Quant à C’est à peine s’il pleut, la petite note qui clôt ce livre bouleversant surprend autant qu’un poème, c’est comme un poème, d’une si intense force symbolique qu’il n’y a presque plus qu’à se taire et à bien écouter ce qui est dit, à le laisser se diffuser en soi, entre rien et tout, parmi tout ce qui recommence :

Un tout petit livre parut sous ce même titre aux éditions de la Crypte en 1990. Aucun des poèmes du présent ouvrage n’y figurait. Seul le titre est resté.
    C’est à peine s’il pleut

Seul le titre est resté, tout en creux, se reformant déjà autrement, sorte de phœnix éphémère dont on ne sait si ce qui importe le plus est sa renaissance ou sa disparition, s’il n’est pas simplement l’espace où plein et vide se conjuguent à l’infini. Comme ces brèves radées bretonnes qui se résolvent d’un rapide coup de vent – et la mer est très présente dans ces deux livres, C’est à peine s’il pleut pose vraiment la question de la forme.
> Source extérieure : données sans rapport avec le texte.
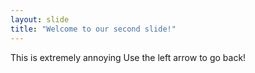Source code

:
 ```yaml
---
layout: slide
title: "Welcome to our second slide!"
---
```

This is extremely annoying
Use the left arrow to go back!
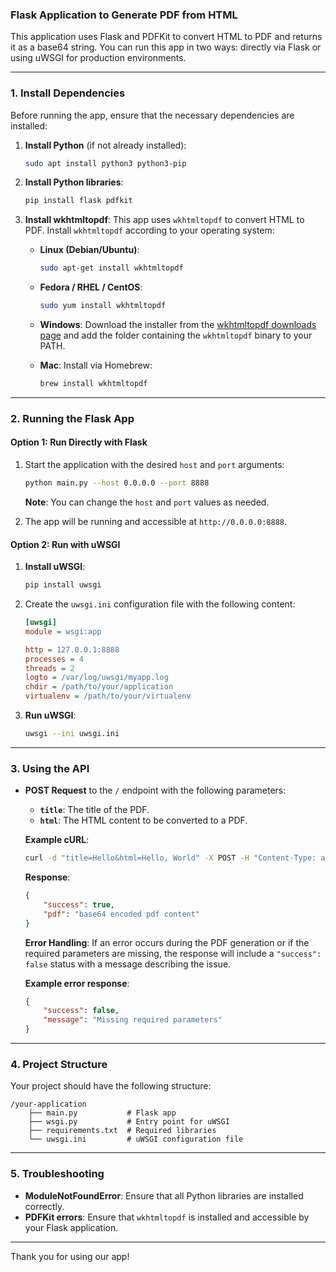 ### Flask Application to Generate PDF from HTML

This application uses Flask and PDFKit to convert HTML to PDF and returns it as a base64 string. You can run this app in two ways: directly via Flask or using uWSGI for production environments.

---

### 1. Install Dependencies

Before running the app, ensure that the necessary dependencies are installed:

1. **Install Python** (if not already installed):
   ```bash
   sudo apt install python3 python3-pip
   ```

2. **Install Python libraries**:
   ```bash
   pip install flask pdfkit
   ```

3. **Install wkhtmltopdf**:
   This app uses `wkhtmltopdf` to convert HTML to PDF. Install `wkhtmltopdf` according to your operating system:

   - **Linux (Debian/Ubuntu)**:
     ```bash
     sudo apt-get install wkhtmltopdf
     ```

   - **Fedora / RHEL / CentOS**:
     ```bash
     sudo yum install wkhtmltopdf
     ```

   - **Windows**:
     Download the installer from the [wkhtmltopdf downloads page](https://wkhtmltopdf.org/downloads.html) and add the folder containing the `wkhtmltopdf` binary to your PATH.

   - **Mac**:
     Install via Homebrew:
     ```bash
     brew install wkhtmltopdf
     ```

---

### 2. Running the Flask App

#### Option 1: Run Directly with Flask

1. Start the application with the desired `host` and `port` arguments:

   ```bash
   python main.py --host 0.0.0.0 --port 8888
   ```

   **Note**: You can change the `host` and `port` values as needed.

2. The app will be running and accessible at `http://0.0.0.0:8888`.

#### Option 2: Run with uWSGI

1. **Install uWSGI**:
   ```bash
   pip install uwsgi
   ```

2. Create the `uwsgi.ini` configuration file with the following content:

   ```ini
   [uwsgi]
   module = wsgi:app

   http = 127.0.0.1:8888
   processes = 4
   threads = 2
   logto = /var/log/uwsgi/myapp.log
   chdir = /path/to/your/application
   virtualenv = /path/to/your/virtualenv
   ```

3. **Run uWSGI**:
   ```bash
   uwsgi --ini uwsgi.ini
   ```

---

### 3. Using the API

- **POST Request** to the `/` endpoint with the following parameters:
  - **`title`**: The title of the PDF.
  - **`html`**: The HTML content to be converted to a PDF.

  **Example cURL**:
  ```bash
  curl -d "title=Hello&html=Hello, World" -X POST -H "Content-Type: application/x-www-form-urlencoded" http://localhost:8888
  ```

  **Response**:
  ```json
  {
      "success": true,
      "pdf": "base64 encoded pdf content"
  }
  ```

  **Error Handling**: If an error occurs during the PDF generation or if the required parameters are missing, the response will include a `"success": false` status with a message describing the issue.

  **Example error response**:
  ```json
  {
      "success": false,
      "message": "Missing required parameters"
  }
  ```

---

### 4. Project Structure

Your project should have the following structure:

```
/your-application
    ├── main.py           # Flask app
    ├── wsgi.py           # Entry point for uWSGI
    ├── requirements.txt  # Required libraries
    └── uwsgi.ini         # uWSGI configuration file
```

---

### 5. Troubleshooting

- **ModuleNotFoundError**: Ensure that all Python libraries are installed correctly.
- **PDFKit errors**: Ensure that `wkhtmltopdf` is installed and accessible by your Flask application.

---

Thank you for using our app!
Qu’est-ce qu’une forme ? Qu’est-ce qu’un poème ? Qu’est-ce qu’une vie, qu’est-ce que la vie ? La mort ? le deuil ? Le deuil du deuil ? Les mots ? En laissant se poser sur la page et dans l’oreille des monosyllabes mélodieuses, apaisantes comme de délicates gouttes de pluie, Eric Sautou relance toutes ses questions, sans cesse, mais pas sous formes de questions qui désireraient des réponses : des affirmations se dissolvent et renaissent les unes des autres au fur et à mesure, comme la mer renouvelle inexorablement ses vagues qui retombent sur elles-mêmes, fluctuations douloureuses d’un mouvement irrésistible entre vie et mort, fluctuations du vide* même :

la mer est autre chose et mourir la regarde
je me suis allongé au passage du vent
je suis devenu l’herbe au passage du vent – je deviendrai le vent
la mer est autre chose et mourir la regarde
    C’est à peine s’il pleut

 
* Je sais qu’il ne faut pas, selon le vigoureux et précieux conseil du philosophe Jacques Bouveresse ( Prodiges et vertiges de l’analogie , éd. Raisons d’agir, 1999) se laisser aller à de malencontreuses analogies nées d’explications scientifiques du comportement de l’énergie, de la matière et de la lumière mal comprises, mais les poèmes d’Eric Sautou, peut-être à cause de l’inconcevable sentiment d’apesanteur qu’ils provoquent, m’y poussent presque.